*PROBLEM DESCRIPTION*: Check each line of the material below for "with", then copy the ones that contain it.

*EXERCISE DATA*:
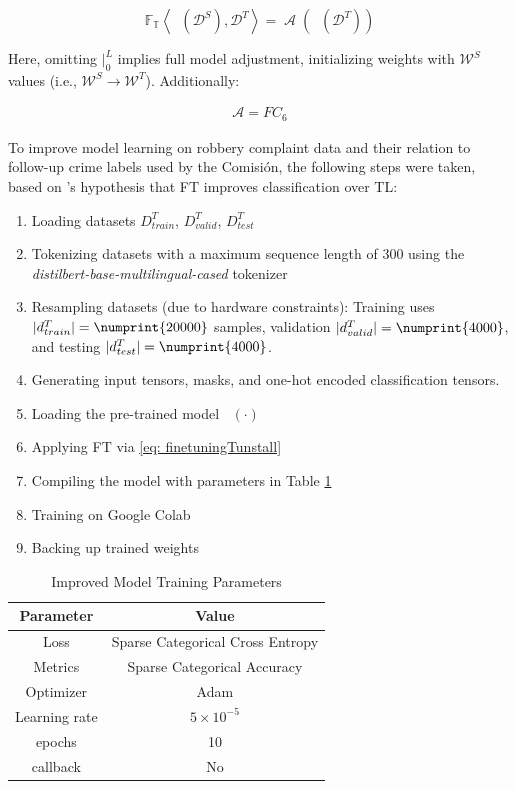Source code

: \documentclass[onecolumn, journal, english, 12pt, a4paper]{IEEEtran} %
\DeclareMathOperator{\ypredsource}{\phi^{S}}
\DeclareMathOperator{\ConvNetOut}{\mathcal{A}}
\theoremstyle{definition}
\begin{document}
\begin{equation}\label{eq: finetuningTunstall}
    \mathbb{F_{T}} \left< \ypredsource(\mathcal{D}^{S}), \mathcal{D}^{T} \right> = \ConvNetOut \left(\ypredsource(\mathcal{D}^{T})\right)
\end{equation}

Here, omitting $\Bigr\rvert_{0}^{L}$ implies full model adjustment,
initializing weights with $\mathcal{W}^S$ values (i.e.,
$\mathcal{W}^S\rightarrow \mathcal{W}^T$). Additionally:

\begin{align}\label{eq:finetuningOut}
    \mathcal{A} = FC_{6}
\end{align}


To improve model learning on robbery complaint data and their relation
to follow-up crime labels used by the Comisión, the following steps
were taken, based on \textcite{tunstall2022natural}'s hypothesis that
FT improves classification over TL:

\begin{enumerate}
    \item Loading datasets $D^T_{train}$, $D^T_{valid}$, $D^T_{test}$
    \item Tokenizing datasets with a maximum sequence length of 300 using the \emph{distilbert-base-multilingual-cased} tokenizer
    \item Resampling datasets (due to hardware constraints): Training uses $|d_{train}^T| = \numprint{20000}$ samples, validation $|d_{valid}^T| = \numprint{4000}$, and testing $|d_{test}^T| = \numprint{4000}$.
    \item Generating input tensors, masks, and one-hot encoded classification tensors.
    \item Loading the pre-trained model $\ypredsource(\cdot)$
    \item Applying FT via \eqref{eq: finetuningTunstall}
    \item Compiling the model with parameters in Table \ref{tab:trainingParam2}
    \item Training on Google Colab
    \item Backing up trained weights
\end{enumerate}

\begin{table}
    \caption{Improved Model Training Parameters}
    \label{tab:trainingParam2}
    \centering
    \begin{tabular}{cc}
    \hline
    Parameter & Value\\
    \hline
     Loss & Sparse Categorical Cross Entropy\\
    Metrics & Sparse Categorical Accuracy \\
    Optimizer & Adam \\
    Learning rate & $5 \times 10^{-5}$ \\
    epochs & 10 \\
    callback & No \\
    \hline
    \end{tabular}
  \end{table}
\end{document}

*ANSWER TO THIS EXERCISE*:
initializing weights with $\mathcal{W}^S$ values (i.e.,
    \item Tokenizing datasets with a maximum sequence length of 300 using the \emph{distilbert-base-multilingual-cased} tokenizer
    \item Compiling the model with parameters in Table \ref{tab:trainingParam2}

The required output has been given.